All this may change, however — at least within the United Nations. According to Tom Angell, a prominent marijuana legalization advocate and founder of Marijuana Majority:
The United Nations is kicking off the first comprehensive review of global drug policies in nearly two decades this week, and a broad coalition of organizations is calling on the body to respect countries that legalize marijuana and enact other drug policy reforms.
This coalition, comprised of 100 organizations, is asking the U.N. to appoint a “Committee of Experts” to consider treaty reform. The Jamaican minister of justice, Mark Golding, made this proposal Thursday morning in New York.
The group, which includes the American Civil Liberties Union and Human Rights Watch, is hoping to convince the U.N. to update its global drug policies with a sensitivity toward nations that have chosen to end prohibition and instead regulate drugs like cannabis.
“The administration’s call to respect countries’ right to try regulation rather than prohibition is a positive step for drug policy, as are other reforms the US has sought internationally.”
Said David Borden, executive director of StoptheDrugWar.org. He continued,
“It doesn’t make sense to oppose having a discussion within the U.N. about modernizing the treaties.”
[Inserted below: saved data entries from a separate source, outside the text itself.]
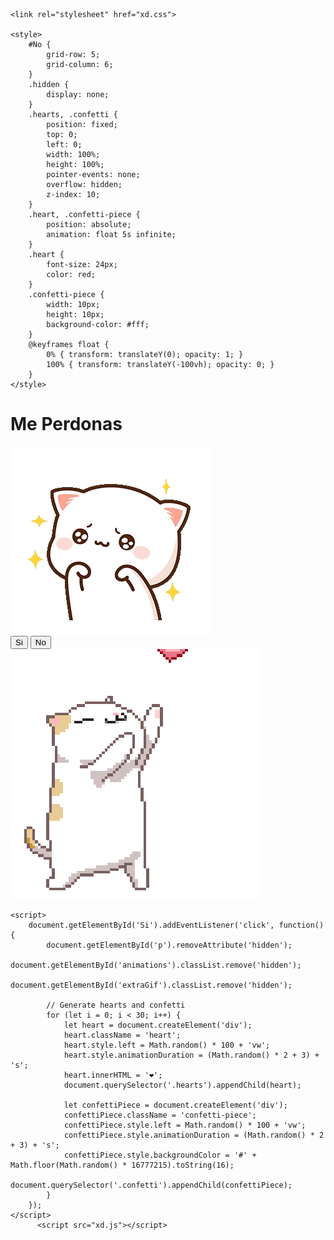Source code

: </html>
<!DOCTYPE html>
<html lang="en">
<head>
    <meta charset="UTF-8">
    <meta name="viewport" content="width=device-width, initial-scale=1.0">
    <title>Te amo</title>
    
    <link rel="stylesheet" href="xd.css">
    
    <style>
        #No {
            grid-row: 5;
            grid-column: 6;
        }
        .hidden {
            display: none;
        }
        .hearts, .confetti {
            position: fixed;
            top: 0;
            left: 0;
            width: 100%;
            height: 100%;
            pointer-events: none;
            overflow: hidden;
            z-index: 10;
        }
        .heart, .confetti-piece {
            position: absolute;
            animation: float 5s infinite;
        }
        .heart {
            font-size: 24px;
            color: red;
        }
        .confetti-piece {
            width: 10px;
            height: 10px;
            background-color: #fff;
        }
        @keyframes float {
            0% { transform: translateY(0); opacity: 1; }
            100% { transform: translateY(-100vh); opacity: 0; }
        }
    </style>
</head>
<body>  
    <div>
        <p id="p" hidden>Yo tambien te amo</p>
        <h1 id="1">Me Perdonas</h1>
        <img src="xd.gif" alt="Gatito">
        <section>
            <button id="Si">Si</button>
            <button id="No">No</button>
        </section>
        <div id="animations" class="hidden">
            <div class="hearts"></div>
            <div class="confetti"></div>
            <img id="extraGif" src="y2.gif" alt="Extra Gif" class="hidden">
        </div>
    </div>
   
    <script>
        document.getElementById('Si').addEventListener('click', function() {
            document.getElementById('p').removeAttribute('hidden');
            document.getElementById('animations').classList.remove('hidden');
            document.getElementById('extraGif').classList.remove('hidden');

            // Generate hearts and confetti
            for (let i = 0; i < 30; i++) {
                let heart = document.createElement('div');
                heart.className = 'heart';
                heart.style.left = Math.random() * 100 + 'vw';
                heart.style.animationDuration = (Math.random() * 2 + 3) + 's';
                heart.innerHTML = '❤️';
                document.querySelector('.hearts').appendChild(heart);

                let confettiPiece = document.createElement('div');
                confettiPiece.className = 'confetti-piece';
                confettiPiece.style.left = Math.random() * 100 + 'vw';
                confettiPiece.style.animationDuration = (Math.random() * 2 + 3) + 's';
                confettiPiece.style.backgroundColor = '#' + Math.floor(Math.random() * 16777215).toString(16);
                document.querySelector('.confetti').appendChild(confettiPiece);
            }
        });
    </script>
          <script src="xd.js"></script>
</body>
</html>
In a statement, Borden also explained, “Minister Golding’s call for an Committee of Experts on drug treaty reform is a bold and historic step forward for global drug policy. Defenders of the status quo can no longer paint the idea of regulating and controlling drugs, as opposed to prohibiting them, as against the will of the international community or lacking political support. Now it’s time for governments including that of the US to step up and do all they can to make the global drug policy system more humane and more respectful of human rights.”
The wave of medical and recreational cannabis legalization throughout the world isn’t the only reason for the group’s action. Ending the violence and corruption in Latin America, epitomized by brutal drug cartel terrorism in Mexico, is also a central focus of this effort.
The April execution by firing squad of eight drug smugglers in Indonesia, which prompted international outrage, is a recent and glaring example of the need for international reforms that keep pace with not only global marijuana legalization, but also basic human rights.